One of Ackerman’s Paris photos was eventually used on the cover of the paperback of my novel, Paris Trance. Then, shortly after the book appeared, a strange coincidence took place. In Bangkok I was introduced to a photographer who showed me some examples of his work. After looking through his pictures I said that they reminded me somewhat of Michael Ackerman’s work. The photographer – whose name I’ve forgotten – flicked back through the pile of photos until he came to one of a shaven-headed guy and said, ‘That is Michael Ackerman.’
It seemed entirely appropriate that Michael Ackerman should look like an Ackerman photograph – even more so in what was evidently a self-portrait in his next book Fiction (2001). A chronology explained that he was born in 1967 in Israel and had moved to New York in 1974, but in the main body of the book dates and places had been entirely obliterated or buried. Fiction included the Paris pictures I had already seen but there was nothing, here, to indicate where they had been taken. Now they were just part of an ongoing, unlocatable swirl of images. Faces lurched out of the darkness; bodies writhed in shadow. ‘As I see it,’ Ackerman said in an interview at the book’s conclusion, ‘places do not exist. A place is just my idea of it.’ The intense subjectivity of the work I had seen earlier had been raised to the level of a solipsistic world-view. Often credited with instigating a move from ‘documentary’ to more personal photography Robert Frank had clearly been an influence but here the opposition to the idea of photography as documentary record had become nearly pathological. At a certain point Ackerman decided he ‘no longer wanted to see any information in [his] pictures’. In photos of the street he wanted to … get rid of the street! The sense of dislocation is exacerbated by extremities of contrast, the smudge and slur of printing. As a result it is sometimes almost impossible to see what is going on through the sleet and blur – until, that is, you stop trying to see through it and accept that the sleet and blur is precisely what is going on.

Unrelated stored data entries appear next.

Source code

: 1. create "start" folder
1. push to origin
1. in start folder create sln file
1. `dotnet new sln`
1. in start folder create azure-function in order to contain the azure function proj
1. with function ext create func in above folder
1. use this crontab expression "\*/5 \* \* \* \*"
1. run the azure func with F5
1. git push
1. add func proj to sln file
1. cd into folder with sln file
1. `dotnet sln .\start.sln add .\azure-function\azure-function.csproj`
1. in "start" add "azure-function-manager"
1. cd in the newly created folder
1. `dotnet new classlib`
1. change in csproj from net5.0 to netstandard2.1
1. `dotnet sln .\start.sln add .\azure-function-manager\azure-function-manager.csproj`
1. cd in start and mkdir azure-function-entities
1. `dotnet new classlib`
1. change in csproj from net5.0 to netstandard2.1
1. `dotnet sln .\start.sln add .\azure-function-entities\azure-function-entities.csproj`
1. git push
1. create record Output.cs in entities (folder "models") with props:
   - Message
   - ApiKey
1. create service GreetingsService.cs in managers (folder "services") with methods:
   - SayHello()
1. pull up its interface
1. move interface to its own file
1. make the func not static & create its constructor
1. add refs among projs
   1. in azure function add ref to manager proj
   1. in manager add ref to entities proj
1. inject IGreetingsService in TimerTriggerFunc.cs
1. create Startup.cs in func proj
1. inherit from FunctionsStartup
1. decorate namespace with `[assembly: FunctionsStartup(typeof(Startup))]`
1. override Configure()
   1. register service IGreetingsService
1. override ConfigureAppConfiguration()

There is a considerable and dramatic gain in this approach but there is also a corresponding loss. The effects in the pictures of Benares were a specific and fitting response to a place. In Fiction the volume is consistently turned up to a point at which it distorts. Everywhere looks weirded out in the same way, irrespective of what or where it is. Like Francis Bacon, Ackerman himself seems happy to take this risk: ‘The pictures that mean something to me always evoke the same thing,’ he has said.
After being so fascinated by and curious about Ackerman’s work I finally got to meet him in New York in 2003. He arranged a slide show of some of his photographs at his apartment. The intensity of the work had not diminished at all; the same pitch of psychological torsion had been obsessively maintained. Everything in these pictures was melting, dissolving, deranged. Light itself had been turned into a species of darkness. It was as if the camera had been recalibrated in such a way as to preserve not what is there but what had been there a second or two earlier so that the frame is filled with the ghostly aftermath of action, a ghastly residue of gestures.